**Plain-text document sources**
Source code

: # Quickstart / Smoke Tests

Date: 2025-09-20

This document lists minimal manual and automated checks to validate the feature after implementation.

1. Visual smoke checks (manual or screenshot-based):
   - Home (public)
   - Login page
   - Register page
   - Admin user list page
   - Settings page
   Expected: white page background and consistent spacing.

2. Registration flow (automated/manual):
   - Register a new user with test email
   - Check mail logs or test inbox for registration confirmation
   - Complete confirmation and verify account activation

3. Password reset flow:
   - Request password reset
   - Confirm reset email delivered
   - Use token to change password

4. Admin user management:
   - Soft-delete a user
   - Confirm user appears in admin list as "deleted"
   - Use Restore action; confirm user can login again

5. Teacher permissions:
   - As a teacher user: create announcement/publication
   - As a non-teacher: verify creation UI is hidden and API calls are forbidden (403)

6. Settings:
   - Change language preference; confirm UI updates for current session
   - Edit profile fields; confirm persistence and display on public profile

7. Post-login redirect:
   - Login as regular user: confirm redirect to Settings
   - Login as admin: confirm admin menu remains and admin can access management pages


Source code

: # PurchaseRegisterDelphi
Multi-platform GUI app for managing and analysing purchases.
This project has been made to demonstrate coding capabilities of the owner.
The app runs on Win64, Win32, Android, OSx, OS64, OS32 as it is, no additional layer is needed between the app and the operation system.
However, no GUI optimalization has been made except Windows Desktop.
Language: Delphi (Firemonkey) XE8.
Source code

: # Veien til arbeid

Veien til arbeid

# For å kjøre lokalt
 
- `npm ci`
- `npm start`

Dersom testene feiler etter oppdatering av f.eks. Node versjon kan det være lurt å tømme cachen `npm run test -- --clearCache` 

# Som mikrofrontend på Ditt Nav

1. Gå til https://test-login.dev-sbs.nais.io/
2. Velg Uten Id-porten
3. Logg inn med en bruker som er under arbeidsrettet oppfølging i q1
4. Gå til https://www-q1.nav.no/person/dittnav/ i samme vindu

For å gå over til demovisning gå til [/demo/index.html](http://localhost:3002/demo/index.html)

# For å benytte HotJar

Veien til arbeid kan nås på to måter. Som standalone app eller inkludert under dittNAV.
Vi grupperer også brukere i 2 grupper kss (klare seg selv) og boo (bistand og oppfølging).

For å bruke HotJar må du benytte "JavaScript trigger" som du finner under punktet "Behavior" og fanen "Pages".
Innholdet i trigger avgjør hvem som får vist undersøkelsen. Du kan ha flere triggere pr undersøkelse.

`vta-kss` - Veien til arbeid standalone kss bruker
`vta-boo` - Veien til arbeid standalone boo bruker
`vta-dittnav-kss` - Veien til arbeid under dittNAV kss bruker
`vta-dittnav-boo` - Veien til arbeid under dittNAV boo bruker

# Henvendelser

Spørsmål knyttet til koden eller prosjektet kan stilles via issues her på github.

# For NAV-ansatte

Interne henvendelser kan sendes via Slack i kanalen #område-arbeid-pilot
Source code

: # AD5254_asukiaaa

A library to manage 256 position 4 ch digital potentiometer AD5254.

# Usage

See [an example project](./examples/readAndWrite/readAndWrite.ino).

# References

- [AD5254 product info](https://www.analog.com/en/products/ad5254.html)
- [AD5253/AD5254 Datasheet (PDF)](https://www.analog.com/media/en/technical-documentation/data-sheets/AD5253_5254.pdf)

**What the task asks**
An exact copy of every record above is required.

**Completed task**
Source code

: # Quickstart / Smoke Tests

Date: 2025-09-20

This document lists minimal manual and automated checks to validate the feature after implementation.

1. Visual smoke checks (manual or screenshot-based):
   - Home (public)
   - Login page
   - Register page
   - Admin user list page
   - Settings page
   Expected: white page background and consistent spacing.

2. Registration flow (automated/manual):
   - Register a new user with test email
   - Check mail logs or test inbox for registration confirmation
   - Complete confirmation and verify account activation

3. Password reset flow:
   - Request password reset
   - Confirm reset email delivered
   - Use token to change password

4. Admin user management:
   - Soft-delete a user
   - Confirm user appears in admin list as "deleted"
   - Use Restore action; confirm user can login again

5. Teacher permissions:
   - As a teacher user: create announcement/publication
   - As a non-teacher: verify creation UI is hidden and API calls are forbidden (403)

6. Settings:
   - Change language preference; confirm UI updates for current session
   - Edit profile fields; confirm persistence and display on public profile

7. Post-login redirect:
   - Login as regular user: confirm redirect to Settings
   - Login as admin: confirm admin menu remains and admin can access management pages


Source code

: # PurchaseRegisterDelphi
Multi-platform GUI app for managing and analysing purchases.
This project has been made to demonstrate coding capabilities of the owner.
The app runs on Win64, Win32, Android, OSx, OS64, OS32 as it is, no additional layer is needed between the app and the operation system.
However, no GUI optimalization has been made except Windows Desktop.
Language: Delphi (Firemonkey) XE8.
Source code

: # Veien til arbeid

Veien til arbeid

# For å kjøre lokalt
 
- `npm ci`
- `npm start`

Dersom testene feiler etter oppdatering av f.eks. Node versjon kan det være lurt å tømme cachen `npm run test -- --clearCache` 

# Som mikrofrontend på Ditt Nav

1. Gå til https://test-login.dev-sbs.nais.io/
2. Velg Uten Id-porten
3. Logg inn med en bruker som er under arbeidsrettet oppfølging i q1
4. Gå til https://www-q1.nav.no/person/dittnav/ i samme vindu

For å gå over til demovisning gå til [/demo/index.html](http://localhost:3002/demo/index.html)

# For å benytte HotJar

Veien til arbeid kan nås på to måter. Som standalone app eller inkludert under dittNAV.
Vi grupperer også brukere i 2 grupper kss (klare seg selv) og boo (bistand og oppfølging).

For å bruke HotJar må du benytte "JavaScript trigger" som du finner under punktet "Behavior" og fanen "Pages".
Innholdet i trigger avgjør hvem som får vist undersøkelsen. Du kan ha flere triggere pr undersøkelse.

`vta-kss` - Veien til arbeid standalone kss bruker
`vta-boo` - Veien til arbeid standalone boo bruker
`vta-dittnav-kss` - Veien til arbeid under dittNAV kss bruker
`vta-dittnav-boo` - Veien til arbeid under dittNAV boo bruker

# Henvendelser

Spørsmål knyttet til koden eller prosjektet kan stilles via issues her på github.

# For NAV-ansatte

Interne henvendelser kan sendes via Slack i kanalen #område-arbeid-pilot
Source code

: # AD5254_asukiaaa

A library to manage 256 position 4 ch digital potentiometer AD5254.

# Usage

See [an example project](./examples/readAndWrite/readAndWrite.ino).

# References

- [AD5254 product info](https://www.analog.com/en/products/ad5254.html)
- [AD5253/AD5254 Datasheet (PDF)](https://www.analog.com/media/en/technical-documentation/data-sheets/AD5253_5254.pdf)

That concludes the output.